Re: “Don’t let math prevent graduation” (letter, 6-21).
The writer’s response (to a student not being allowed to graduate with her class due to failing the state math test, TNT, 6-17) reflects an alarming attitude that fails to recognize crucial elements of a good educational system.
First, his allusion to Ana Coronado’s future success not being contingent upon her knowledge of math misses the mark. An unwillingness to apply oneself to the tasks required to meet the standards set is an impediment to future success. Dismissing certain established standards because you don’t see the relevance is intolerable in any work environment.
Secondly, the writer asserts that the math requirements are antiquated in a “digital age” where our phones can do our math for us.
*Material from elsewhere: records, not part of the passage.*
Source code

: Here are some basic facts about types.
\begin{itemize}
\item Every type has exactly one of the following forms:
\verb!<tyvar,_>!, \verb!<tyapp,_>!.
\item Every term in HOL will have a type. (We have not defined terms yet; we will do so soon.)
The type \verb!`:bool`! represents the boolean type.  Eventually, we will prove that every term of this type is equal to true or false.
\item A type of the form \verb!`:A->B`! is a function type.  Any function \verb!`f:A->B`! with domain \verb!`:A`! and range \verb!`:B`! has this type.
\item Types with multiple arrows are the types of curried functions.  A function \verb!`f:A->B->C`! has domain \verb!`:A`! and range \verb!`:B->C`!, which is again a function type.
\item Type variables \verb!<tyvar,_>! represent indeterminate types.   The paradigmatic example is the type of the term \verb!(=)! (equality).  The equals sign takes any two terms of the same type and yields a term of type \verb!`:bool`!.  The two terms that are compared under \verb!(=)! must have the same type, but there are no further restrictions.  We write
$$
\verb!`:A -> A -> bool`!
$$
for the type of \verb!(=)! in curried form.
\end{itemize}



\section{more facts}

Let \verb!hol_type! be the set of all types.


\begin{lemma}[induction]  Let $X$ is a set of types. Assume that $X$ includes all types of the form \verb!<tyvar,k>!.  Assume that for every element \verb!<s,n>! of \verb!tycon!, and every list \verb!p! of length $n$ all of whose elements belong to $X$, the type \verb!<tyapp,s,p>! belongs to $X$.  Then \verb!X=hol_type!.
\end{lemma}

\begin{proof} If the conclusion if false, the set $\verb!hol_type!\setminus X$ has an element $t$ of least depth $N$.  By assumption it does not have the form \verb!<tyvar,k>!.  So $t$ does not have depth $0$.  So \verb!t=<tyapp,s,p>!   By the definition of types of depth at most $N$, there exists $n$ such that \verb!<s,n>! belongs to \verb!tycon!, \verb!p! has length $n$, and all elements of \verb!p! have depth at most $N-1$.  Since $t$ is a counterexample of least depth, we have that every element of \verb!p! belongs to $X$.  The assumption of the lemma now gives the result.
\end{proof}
Using that logic, we can eliminate English comp also as our laptops check and correct our spelling and grammar.
And lastly, his assertion that math is responsible for the high dropout rate rings hollow. While working to reduce the high school dropout rate is a worthy endeavor, lowering the bar is not the answer.
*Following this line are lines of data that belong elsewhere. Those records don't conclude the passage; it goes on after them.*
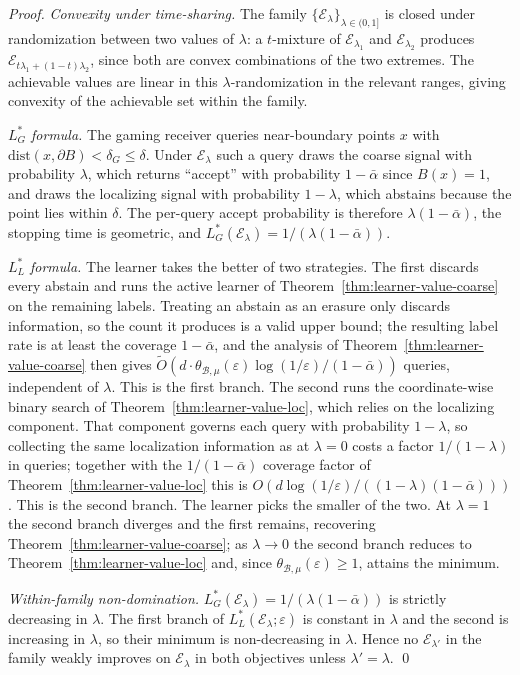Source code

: \documentclass[runningheads,envcountsame]{llncs}
\newcommand{\cB}{\mathcal{B}}
\newcommand{\cE}{\mathcal{E}}
\newcommand{\eps}{\varepsilon}
\newcommand{\dis}{\theta}
\begin{document}
\begin{proof}
\emph{Convexity under time-sharing.} The family $\{\cE_\lambda\}_{\lambda \in (0,1]}$ is closed under randomization between two values of $\lambda$: a $t$-mixture of $\cE_{\lambda_1}$ and $\cE_{\lambda_2}$ produces $\cE_{t \lambda_1 + (1-t)\lambda_2}$, since both are convex combinations of the two extremes. The achievable values are linear in this $\lambda$-randomization in the relevant ranges, giving convexity of the achievable set within the family.

{\sloppy \emph{$L^*_G$ formula.} The gaming receiver queries near-boundary points $x$ with $\mathrm{dist}(x, \partial B) < \delta_G \leq \delta$. Under $\cE_\lambda$ such a query draws the coarse signal with probability $\lambda$, which returns ``accept'' with probability $1-\bar\alpha$ since $B(x) = 1$, and draws the localizing signal with probability $1-\lambda$, which abstains because the point lies within $\delta$. The per-query accept probability is therefore $\lambda(1-\bar\alpha)$, the stopping time is geometric, and $L^*_G(\cE_\lambda) = 1/(\lambda(1-\bar\alpha))$.\par}

\emph{$L^*_L$ formula.} The learner takes the better of two strategies. The first discards every abstain and runs the active learner of Theorem~\ref{thm:learner-value-coarse} on the remaining labels. Treating an abstain as an erasure only discards information, so the count it produces is a valid upper bound; the resulting label rate is at least the coverage $1-\bar\alpha$, and the analysis of Theorem~\ref{thm:learner-value-coarse} then gives $\tilde O\!\left(d \cdot \dis_{\cB,\mu}(\eps)\log(1/\eps)/(1-\bar\alpha)\right)$ queries, independent of $\lambda$. This is the first branch. The second runs the coordinate-wise binary search of Theorem~\ref{thm:learner-value-loc}, which relies on the localizing component. That component governs each query with probability $1-\lambda$, so collecting the same localization information as at $\lambda = 0$ costs a factor $1/(1-\lambda)$ in queries; together with the $1/(1-\bar\alpha)$ coverage factor of Theorem~\ref{thm:learner-value-loc} this is $O\!\left(d\log(1/\eps)/((1-\lambda)(1-\bar\alpha))\right)$. This is the second branch. The learner picks the smaller of the two. At $\lambda = 1$ the second branch diverges and the first remains, recovering Theorem~\ref{thm:learner-value-coarse}; as $\lambda \to 0$ the second branch reduces to Theorem~\ref{thm:learner-value-loc} and, since $\dis_{\cB,\mu}(\eps) \geq 1$, attains the minimum.

\emph{Within-family non-domination.} $L^*_G(\cE_\lambda) = 1/(\lambda(1-\bar\alpha))$ is strictly decreasing in $\lambda$. The first branch of $L^*_L(\cE_\lambda; \eps)$ is constant in $\lambda$ and the second is increasing in $\lambda$, so their minimum is non-decreasing in $\lambda$. Hence no $\cE_{\lambda'}$ in the family weakly improves on $\cE_\lambda$ in both objectives unless $\lambda' = \lambda$. \qed
\end{proof}
\end{document}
In this digital age, where meaningless diplomas are easily accessible, I say kudos to Clover Park School District for upholding the value of a high school diploma.
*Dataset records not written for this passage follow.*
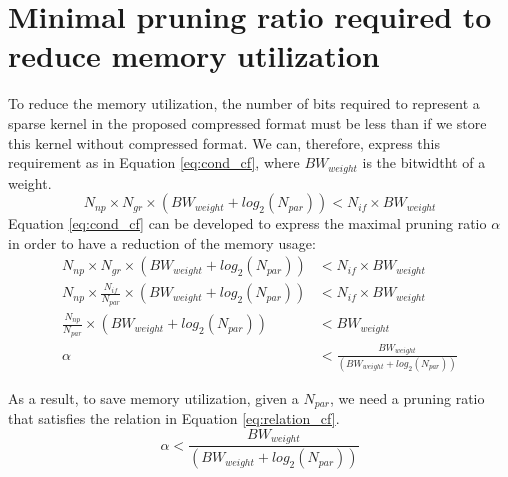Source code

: \chapter{Minimal pruning ratio required to reduce memory utilization} \label{appendix:cf}
%
To reduce the memory utilization, the number of bits required to represent a sparse kernel in the proposed compressed format must be less than if we store this kernel without compressed format. We can, therefore, express this requirement as in Equation \eqref{eq:cond_cf}, where $BW_{weight}$ is the bitwidtht of a weight.
\begin{equation}
    N_{np} \times N_{gr} \times (BW_{weight} + log_2(N_{par})) < N_{if} \times BW_{weight}
    \label{eq:cond_cf}
\end{equation}
Equation \eqref{eq:cond_cf} can be developed to express the maximal pruning ratio $\alpha$ in order to have a reduction of the memory usage:
\begin{align*}
    N_{np} \times N_{gr} \times (BW_{weight} + log_2(N_{par})) &< N_{if} \times BW_{weight} \\
    N_{np} \times \frac{N_{if}}{N_{par}} \times (BW_{weight} + log_2(N_{par})) &< N_{if} \times BW_{weight} \\
    \frac{N_{np}}{N_{par}} \times (BW_{weight} + log_2(N_{par})) &< BW_{weight} \\
    \alpha &< \frac{BW_{weight}}{(BW_{weight} + log_2(N_{par}))}
\end{align*}

As a result, to save memory utilization, given a $N_{par}$, we need a pruning ratio that satisfies the relation in Equation \ref{eq:relation_cf}.
\begin{equation}
    \alpha < \frac{BW_{weight}}{(BW_{weight} + log_2(N_{par}))}
    \label{eq:relation_cf}
\end{equation} 
\newpage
The graduation ceremony is not an entitlement. For those grads who met all of the requirements, this ceremony is a well-deserved celebration not only of their hard work but of their character development. If we want graduates that, as the writer recognizes, “contribute to society” then we want to instill more than information; we want to provide opportunities for them to mature and develop desirable qualities like commitment and a willingness to learn.